For the most part, the code already handles this so long as the task extends AbstractRetryingSwitchingPeerTask or similar. There are several that don't, and I'm not sure if they should or if they should just be left to fail. The code is very complicated, with 4+ layers of inheritance mixing together peer selection, task execution, and retrying. It's a bit of a mess. Ideally, it would be great to refactor this into more clearly defined modules that can then work together (e.g. one for task execution, one for peer selection, etc), but that's a big job, and one I don't feel I understand the existing code well enough to undertake yet. I'm getting the feeling maybe no one really understands this code well enough to confidently refactor or rebuild.

From the issue description, I was expecting to see something about "too many ongoing requests" - is that encapsulated in the "isDisconnected" check or going to be handled separately to this PR?

This is actually already handled. In the case that the selected peer has too many requests currently, the task is put into a Collection for later retrying.
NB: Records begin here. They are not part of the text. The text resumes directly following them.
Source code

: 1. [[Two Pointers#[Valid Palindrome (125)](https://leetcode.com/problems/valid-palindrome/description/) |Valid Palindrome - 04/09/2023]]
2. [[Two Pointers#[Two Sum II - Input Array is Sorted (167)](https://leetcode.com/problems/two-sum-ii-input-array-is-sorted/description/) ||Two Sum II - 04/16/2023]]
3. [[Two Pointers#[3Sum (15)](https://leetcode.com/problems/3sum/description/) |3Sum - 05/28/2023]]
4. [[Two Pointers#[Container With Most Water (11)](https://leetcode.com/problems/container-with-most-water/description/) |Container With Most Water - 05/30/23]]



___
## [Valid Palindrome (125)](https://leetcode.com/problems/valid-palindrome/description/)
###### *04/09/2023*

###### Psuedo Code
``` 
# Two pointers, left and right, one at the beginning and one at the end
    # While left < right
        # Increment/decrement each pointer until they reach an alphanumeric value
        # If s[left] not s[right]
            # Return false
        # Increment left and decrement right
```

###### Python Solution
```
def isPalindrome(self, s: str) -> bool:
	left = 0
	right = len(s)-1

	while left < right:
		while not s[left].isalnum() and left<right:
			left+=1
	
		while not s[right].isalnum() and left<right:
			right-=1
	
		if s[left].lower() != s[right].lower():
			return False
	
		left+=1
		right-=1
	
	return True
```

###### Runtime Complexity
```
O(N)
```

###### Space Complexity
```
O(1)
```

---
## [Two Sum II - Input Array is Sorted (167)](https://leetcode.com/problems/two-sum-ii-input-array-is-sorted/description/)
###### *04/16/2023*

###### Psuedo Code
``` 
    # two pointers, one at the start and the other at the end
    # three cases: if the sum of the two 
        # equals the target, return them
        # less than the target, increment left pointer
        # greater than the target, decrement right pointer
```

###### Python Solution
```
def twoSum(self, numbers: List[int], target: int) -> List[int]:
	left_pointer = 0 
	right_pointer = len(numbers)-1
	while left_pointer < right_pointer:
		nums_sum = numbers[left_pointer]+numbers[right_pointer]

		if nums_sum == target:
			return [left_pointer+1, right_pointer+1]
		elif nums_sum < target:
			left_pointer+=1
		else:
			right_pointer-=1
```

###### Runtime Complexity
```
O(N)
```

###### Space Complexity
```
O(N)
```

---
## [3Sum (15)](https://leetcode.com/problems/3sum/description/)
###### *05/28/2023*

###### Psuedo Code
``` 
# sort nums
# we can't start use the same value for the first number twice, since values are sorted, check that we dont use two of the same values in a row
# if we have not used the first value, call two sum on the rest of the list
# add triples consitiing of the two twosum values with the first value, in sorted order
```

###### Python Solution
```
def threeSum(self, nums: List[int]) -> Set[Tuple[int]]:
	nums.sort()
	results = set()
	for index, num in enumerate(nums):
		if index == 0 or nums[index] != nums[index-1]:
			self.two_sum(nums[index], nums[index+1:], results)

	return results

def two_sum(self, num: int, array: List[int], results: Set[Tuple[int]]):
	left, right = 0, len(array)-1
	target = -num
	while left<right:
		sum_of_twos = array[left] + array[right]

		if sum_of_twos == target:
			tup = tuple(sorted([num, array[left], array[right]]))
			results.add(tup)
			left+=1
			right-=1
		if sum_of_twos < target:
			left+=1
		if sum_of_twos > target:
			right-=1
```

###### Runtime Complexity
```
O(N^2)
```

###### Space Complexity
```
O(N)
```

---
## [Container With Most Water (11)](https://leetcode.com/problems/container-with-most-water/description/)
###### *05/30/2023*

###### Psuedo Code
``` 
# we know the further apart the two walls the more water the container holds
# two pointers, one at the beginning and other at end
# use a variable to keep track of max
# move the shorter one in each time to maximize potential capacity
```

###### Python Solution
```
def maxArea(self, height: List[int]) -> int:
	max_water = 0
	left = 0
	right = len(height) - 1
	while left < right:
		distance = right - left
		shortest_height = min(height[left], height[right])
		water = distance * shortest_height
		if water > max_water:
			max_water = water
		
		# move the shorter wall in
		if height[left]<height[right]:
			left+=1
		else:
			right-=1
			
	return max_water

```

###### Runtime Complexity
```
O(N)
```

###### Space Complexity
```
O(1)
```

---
siladu commented 1 month ago

There are several that don't, and I'm not sure if they should or if they should just be left to fail.

That sounds a bit dangerous, and it's hard to know you've covered all scenarios (including different types of network) without extensive testing. Maybe there's a way to feature toggle it?

Given the central location of the change, and the recent instability we've had around peering, I'd err on the side of not merging into main until the impact is fully understood and/or thoroughly tested.

Maybe @pinges can help design a solution without the need for a large refactor.

Matilda-Clerke commented 1 month ago

After investigating and building this class diagram to better understand the structure of the code, I decided to also modify AbstractPeerRequestTask to retry with a fresh peer when the peer is disconnected.

Matilda-Clerke commented 1 month ago

Latest changes are causing a failing unit test which I can't find a way to fix without substantial refactoring. For now, I'm focusing on writing up a full analysis of the current code, and my ideas for how we might refactor or replace the code to improve readability, modularity, testability, and modifiability.